Definition
Let's start with a strict definition of both:
Batch normalization 
Instance normalization 
As you can see, they do the same, with the exception of the number of input tensors, which are normalized together. The batch version normalizes all images in batch and spatial locations (in the case of CNN, in the usual case it is different ); The instance version normalizes each batch independently, i.e. only for spatial locations.
In other words, where the batch norm calculates one mean and standard deviation (thus making the distribution of the entire layer Gaussian), the instance norm calculates T of them, as a result of which each individual image distribution looks Gaussian, but not together.
A simple analogy: at the stage of data preprocessing, you can normalize the data for each image or normalize the entire data set.
Credit: formulas from here .
Which normalization is better?
The answer depends on the network architecture, in particular on what is done after the normalization level. Image classification networks usually combine object maps together and link them to the FC layer, which share the weights by package (the modern way is to use the CONV layer instead of FC, but the argument still applies).

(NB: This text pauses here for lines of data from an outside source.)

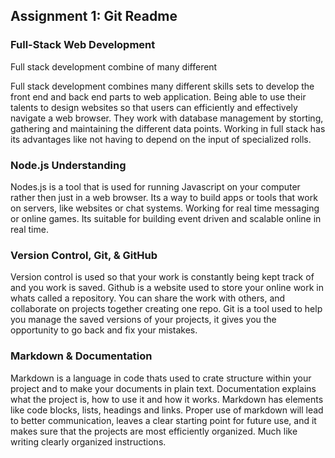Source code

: ## Assignment 1: Git Readme

### Full-Stack Web Development

Full stack development combine of many different

Full stack development combines many different skills sets to develop the front end and back end parts to web application. Being able to use their talents to design websites so that users can efficiently and effectively navigate a web browser. They work with database management by storting, gathering and maintaining the different data points. Working in full stack has its advantages like not having to depend on the input of specialized rolls.

### Node.js Understanding

Nodes.js is a tool that is used for running Javascript on your computer rather then just in a web browser. Its a way to build apps or tools that work on servers, like websites or chat systems. Working for real time messaging or online games. Its suitable for building event driven and scalable online in real time.

### Version Control, Git, & GitHub

Version control is used so that your work is constantly being kept track of and you work is saved. Github is a website used to store your online work in whats called a repository. You can share the work with others, and collaborate on projects together creating one repo. Git is a tool used to help you manage the saved versions of your projects, it gives you the opportunity to go back and fix your mistakes.

### Markdown & Documentation

Markdown is a language in code thats used to crate structure within your project and to make your documents in plain text. Documentation explains what the project is, how to use it and how it works. Markdown has elements like code blocks, lists, headings and links. Proper use of markdown will lead to better communication, leaves a clear starting point for future use, and it makes sure that the projects are most efficiently organized. Much like writing clearly organized instructions.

It is here that the nuances of distribution begin to matter: the same neuron will receive information from all images. If the dispersion between batches is high, the gradient from small activations will be completely suppressed by high activations, which is exactly the problem that the batch norm is trying to solve. Therefore, it is possible that normalization for each instance does not improve network convergence at all.
On the other hand, batch normalization adds extra noise to learning, because the result for a particular instance depends on neighboring instances. As it turns out, such noise can be both good and bad for the network. This is well explained in the article “weight normalization” by Tim Salimmans et al., In which recurrent neural networks and DQNs for gain training are called noise-sensitive applications. I'm not quite sure, but I think that the same sensitivity to noise was the main problem in the stylization problem that they tried to deal with the instance norm. It would be interesting to check whether the weight norm is better for this particular task.
Can you combine batch and instance normalization?
Although he makes a valid neural network, there is no practical use for it. Batch noise normalization either helps the learning process (in this case, it is preferable), or does harm to it (in this case it is better to skip it). In both cases, logging out with one type of normalization can improve performance.